### WORK INSTRUCTIONS
Once the line containing "#### Anaconda" is found in the records below, return it and each following line exactly, up to and including the line containing "Form with react-hook-form", and nothing else.

[EXTRACTED INFORMATION]

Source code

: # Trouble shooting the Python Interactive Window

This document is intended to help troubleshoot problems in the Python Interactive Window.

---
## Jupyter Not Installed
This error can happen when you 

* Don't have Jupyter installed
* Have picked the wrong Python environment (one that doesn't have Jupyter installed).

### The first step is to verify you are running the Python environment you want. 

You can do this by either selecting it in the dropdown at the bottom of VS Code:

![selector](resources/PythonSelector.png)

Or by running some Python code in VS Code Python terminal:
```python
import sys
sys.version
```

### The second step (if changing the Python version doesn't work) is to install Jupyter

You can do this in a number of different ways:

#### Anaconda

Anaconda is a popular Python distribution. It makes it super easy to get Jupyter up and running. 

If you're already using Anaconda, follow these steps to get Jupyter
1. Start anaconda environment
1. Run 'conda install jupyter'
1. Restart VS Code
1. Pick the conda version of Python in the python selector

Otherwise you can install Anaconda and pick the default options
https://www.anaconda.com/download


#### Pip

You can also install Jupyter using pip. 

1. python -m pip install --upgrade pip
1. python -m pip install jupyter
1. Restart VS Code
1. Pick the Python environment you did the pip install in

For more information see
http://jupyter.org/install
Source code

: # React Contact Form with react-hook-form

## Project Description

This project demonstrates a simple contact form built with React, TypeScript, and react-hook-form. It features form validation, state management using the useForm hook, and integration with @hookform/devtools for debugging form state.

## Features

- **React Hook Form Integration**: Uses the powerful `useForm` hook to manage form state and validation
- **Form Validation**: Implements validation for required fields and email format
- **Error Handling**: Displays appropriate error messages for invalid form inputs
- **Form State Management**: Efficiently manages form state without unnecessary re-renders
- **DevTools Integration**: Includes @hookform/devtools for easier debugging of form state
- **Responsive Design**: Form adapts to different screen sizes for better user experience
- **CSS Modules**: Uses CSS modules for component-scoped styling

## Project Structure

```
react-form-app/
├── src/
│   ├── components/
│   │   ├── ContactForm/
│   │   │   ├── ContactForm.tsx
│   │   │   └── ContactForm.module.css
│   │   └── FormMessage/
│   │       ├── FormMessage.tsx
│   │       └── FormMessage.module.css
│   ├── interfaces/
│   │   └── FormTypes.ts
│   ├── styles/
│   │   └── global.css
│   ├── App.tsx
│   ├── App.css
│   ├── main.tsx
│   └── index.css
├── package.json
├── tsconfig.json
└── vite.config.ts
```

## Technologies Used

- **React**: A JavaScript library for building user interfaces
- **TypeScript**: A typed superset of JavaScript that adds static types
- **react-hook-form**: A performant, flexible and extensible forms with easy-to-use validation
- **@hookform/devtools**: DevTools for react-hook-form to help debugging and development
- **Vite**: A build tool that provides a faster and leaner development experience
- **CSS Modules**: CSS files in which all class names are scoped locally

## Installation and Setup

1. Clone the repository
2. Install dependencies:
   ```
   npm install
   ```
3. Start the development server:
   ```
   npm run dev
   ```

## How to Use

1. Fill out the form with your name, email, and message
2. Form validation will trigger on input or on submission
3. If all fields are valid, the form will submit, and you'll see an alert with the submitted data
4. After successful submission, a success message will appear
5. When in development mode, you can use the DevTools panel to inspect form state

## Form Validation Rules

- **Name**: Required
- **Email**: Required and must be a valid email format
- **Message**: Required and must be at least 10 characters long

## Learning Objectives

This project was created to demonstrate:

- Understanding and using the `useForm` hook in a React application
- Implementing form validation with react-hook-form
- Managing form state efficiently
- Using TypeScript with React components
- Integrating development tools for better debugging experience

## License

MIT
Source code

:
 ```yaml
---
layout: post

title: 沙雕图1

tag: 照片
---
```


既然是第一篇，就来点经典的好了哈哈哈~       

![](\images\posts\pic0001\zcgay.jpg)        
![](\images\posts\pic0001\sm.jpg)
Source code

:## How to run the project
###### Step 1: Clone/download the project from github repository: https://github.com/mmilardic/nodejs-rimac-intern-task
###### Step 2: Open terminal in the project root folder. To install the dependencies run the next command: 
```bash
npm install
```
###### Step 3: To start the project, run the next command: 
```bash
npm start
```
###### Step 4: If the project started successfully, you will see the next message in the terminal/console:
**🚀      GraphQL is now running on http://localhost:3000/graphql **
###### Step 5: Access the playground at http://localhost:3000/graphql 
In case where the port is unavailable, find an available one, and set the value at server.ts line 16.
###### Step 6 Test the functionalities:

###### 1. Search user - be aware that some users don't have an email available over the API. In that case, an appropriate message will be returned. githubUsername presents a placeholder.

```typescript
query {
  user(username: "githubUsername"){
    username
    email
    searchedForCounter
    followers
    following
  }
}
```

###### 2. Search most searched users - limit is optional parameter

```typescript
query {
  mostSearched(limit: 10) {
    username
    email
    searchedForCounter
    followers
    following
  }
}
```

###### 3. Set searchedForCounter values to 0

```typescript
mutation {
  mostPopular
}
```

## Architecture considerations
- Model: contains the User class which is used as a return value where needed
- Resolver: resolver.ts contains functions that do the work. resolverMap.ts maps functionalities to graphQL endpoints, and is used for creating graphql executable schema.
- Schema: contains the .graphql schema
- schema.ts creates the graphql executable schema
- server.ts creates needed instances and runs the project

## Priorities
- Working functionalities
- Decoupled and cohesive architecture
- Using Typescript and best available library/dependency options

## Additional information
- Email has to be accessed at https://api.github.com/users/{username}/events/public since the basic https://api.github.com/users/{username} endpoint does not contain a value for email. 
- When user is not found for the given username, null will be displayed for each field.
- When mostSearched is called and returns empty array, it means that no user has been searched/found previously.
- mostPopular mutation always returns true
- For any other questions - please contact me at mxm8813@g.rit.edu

[/EXTRACTED INFORMATION]

### ANSWER TO THIS TASK
#### Anaconda

Anaconda is a popular Python distribution. It makes it super easy to get Jupyter up and running. 

If you're already using Anaconda, follow these steps to get Jupyter
1. Start anaconda environment
1. Run 'conda install jupyter'
1. Restart VS Code
1. Pick the conda version of Python in the python selector

Otherwise you can install Anaconda and pick the default options
https://www.anaconda.com/download


#### Pip

You can also install Jupyter using pip. 

1. python -m pip install --upgrade pip
1. python -m pip install jupyter
1. Restart VS Code
1. Pick the Python environment you did the pip install in

For more information see
http://jupyter.org/install
Source code

: # React Contact Form with react-hook-form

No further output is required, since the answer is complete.